Exercise prompt
Copy exactly, and only, the lines from the line containing "The example program" through the last line of the records below, both included.

Excerpted records
····················

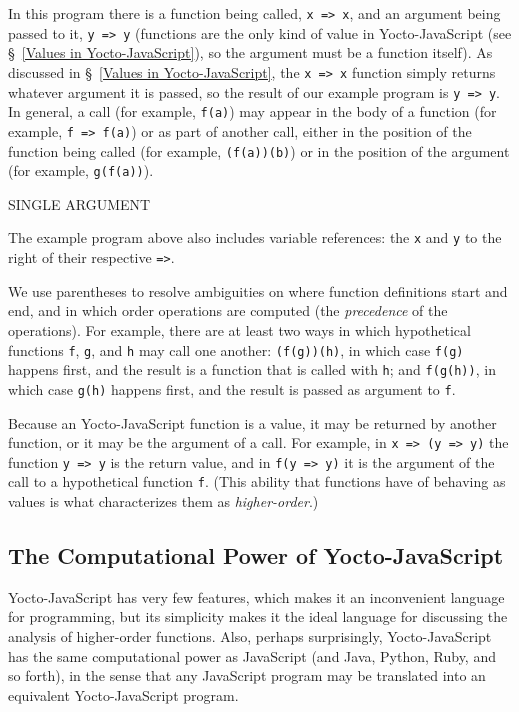 \documentclass[12pt, oneside]{book}
\begin{document}
In this program there is a function being called, \texttt{x => x}, and an argument being passed to it, \texttt{y => y} (functions are the only kind of value in Yocto-JavaScript (see §~\ref{Values in Yocto-JavaScript}), so the argument must be a function itself). As discussed in §~\ref{Values in Yocto-JavaScript}, the \texttt{x => x} function simply returns whatever argument it is passed, so the result of our example program is \texttt{y => y}. In general, a call (for example, \texttt{f(a)}) may appear in the body of a function (for example, \texttt{f => f(a)}) or as part of another call, either in the position of the function being called (for example, \texttt{(f(a))(b)}) or in the position of the argument (for example, \texttt{g(f(a))}).

SINGLE ARGUMENT

The example program above also includes variable references: the \texttt{x} and \texttt{y} to the right of their respective \texttt{=>}.

We use parentheses to resolve ambiguities on where function definitions start and end, and in which order operations are computed (the \emph{precedence} of the operations). For example, there are at least two ways in which hypothetical functions \texttt{f}, \texttt{g}, and \texttt{h} may call one another: \texttt{(f(g))(h)}, in which case \texttt{f(g)} happens first, and the result is a function that is called with \texttt{h}; and \texttt{f(g(h))}, in which case \texttt{g(h)} happens first, and the result is passed as argument to \texttt{f}.

Because an Yocto-JavaScript function is a value, it may be returned by another function, or it may be the argument of a call. For example, in \texttt{x => (y => y)} the function \texttt{y => y} is the return value, and in \texttt{f(y => y)} it is the argument of the call to a hypothetical function \texttt{f}. (This ability that functions have of behaving as values is what characterizes them as \emph{higher-order}.)

\subsection{The Computational Power of Yocto-JavaScript}

Yocto-JavaScript has very few features, which makes it an inconvenient language for programming, but its simplicity makes it the ideal language for discussing the analysis of higher-order functions. Also, perhaps surprisingly, Yocto-JavaScript has the same computational power as JavaScript (and Java, Python, Ruby, and so forth), in the sense that any JavaScript program may be translated into an equivalent Yocto-JavaScript program.
\end{document}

····················

Final answer
The example program above also includes variable references: the \texttt{x} and \texttt{y} to the right of their respective \texttt{=>}.

We use parentheses to resolve ambiguities on where function definitions start and end, and in which order operations are computed (the \emph{precedence} of the operations). For example, there are at least two ways in which hypothetical functions \texttt{f}, \texttt{g}, and \texttt{h} may call one another: \texttt{(f(g))(h)}, in which case \texttt{f(g)} happens first, and the result is a function that is called with \texttt{h}; and \texttt{f(g(h))}, in which case \texttt{g(h)} happens first, and the result is passed as argument to \texttt{f}.

Because an Yocto-JavaScript function is a value, it may be returned by another function, or it may be the argument of a call. For example, in \texttt{x => (y => y)} the function \texttt{y => y} is the return value, and in \texttt{f(y => y)} it is the argument of the call to a hypothetical function \texttt{f}. (This ability that functions have of behaving as values is what characterizes them as \emph{higher-order}.)

\subsection{The Computational Power of Yocto-JavaScript}

Yocto-JavaScript has very few features, which makes it an inconvenient language for programming, but its simplicity makes it the ideal language for discussing the analysis of higher-order functions. Also, perhaps surprisingly, Yocto-JavaScript has the same computational power as JavaScript (and Java, Python, Ruby, and so forth), in the sense that any JavaScript program may be translated into an equivalent Yocto-JavaScript program.
\end{document}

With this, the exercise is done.